How to Kick the Unhealthy Habit
The first step is to recognize that you may be hooked on tanning if you’re frequently seduced by sunshine or often engage in indoor tanning. If you tend to experience symptoms of withdrawal (such as irritability or restlessness), if you often say you’re going to stop tanning but you don’t or if you’ve had skin cancer and you continue to tan, “acknowledge that this is a problem for you,” Adinoff says.
Then, give yourself a reality check by focusing on the health risks. “The most common carcinogen in the whole world is UV radiation,” Fisher says. In fact, the vast majority of melanoma (the deadliest form of skin cancer) cases are caused by sun exposure, according to the Skin Cancer Foundation. “We’re seeing an increase in the rate of skin cancer, particularly among young women, and that has been linked to indoor tanning,” Pagoto notes.
What’s more, if you’re trying to look good now by getting a tan, there’s a good chance your appearance will pay a price later. “Repeated UV exposure of the sort that produces tanning also accelerates the process of aging of the skin, including the development of wrinkles, hyperpigmentation and other skin growths [that may be benign or malignant],” Fisher warns.
Meanwhile, it’s important to try to figure out what the exact appeal of tanning is for you. “Ask yourself why you’re tanning – is it related to physical appearance issues or body image, or how you feel or cope with negative moods?” Pagoto suggests. Once you understand why you’re tanning, you can begin to look for healthier ways to get the same desired effect. “If you like the way a tan looks and don’t want to let go of that, consider getting a professional spray tan,” Pagoto advises. “Then, you can have your tan and not have to worry about damaging your skin.”

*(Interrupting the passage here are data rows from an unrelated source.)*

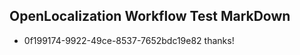 ## OpenLocalization Workflow Test MarkDown
* 0f199174-9922-49ce-8537-7652bdc19e82 thanks!

<!--HONumber=Jul16_HO2-->


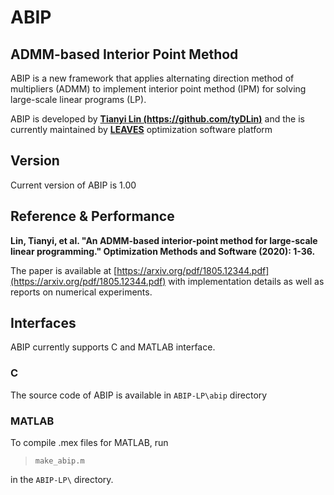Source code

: # ABIP
## ADMM-based Interior Point Method

ABIP is a new framework that applies alternating direction method of multipliers (ADMM) to implement interior point method (IPM) for solving large-scale linear programs (LP).

ABIP is developed by **[Tianyi Lin (https://github.com/tyDLin)](https://github.com/tyDLin)** and the is currently maintained by **[LEAVES](leaves.shufe.edu.cn)**  optimization software platform

## Version
Current version of ABIP is 1.00

## Reference & Performance

**Lin, Tianyi, et al. "An ADMM-based interior-point method for large-scale linear programming." Optimization Methods and Software (2020): 1-36.**

The paper is available at 
[https://arxiv.org/pdf/1805.12344.pdf](https://arxiv.org/pdf/1805.12344.pdf) with implementation details as well as reports on numerical experiments.

## Interfaces

ABIP currently supports C and MATLAB interface. 

### C
The source code of ABIP is available in `ABIP-LP\abip` directory


### MATLAB
To compile .mex files for MATLAB, run

> `make_abip.m`

in the `ABIP-LP\` directory.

If it’s the endorphin release that seems to make you feel better, try getting the same feel-good results with exercise. (Remember the “opioid theory” behind the runner’s high?) If tanning is a coping mechanism, you’d be better off developing better tools, perhaps by working with a therapist who specializes in cognitive behavioral therapy, Pagoto says.
If you suffer from SAD, talk to a therapist or your doctor about whether bright light therapy might help you. “There is evidence that it is effective in treating SAD,” Pagoto says, “so it’s a win on all fronts because it doesn’t utilize UV rays.”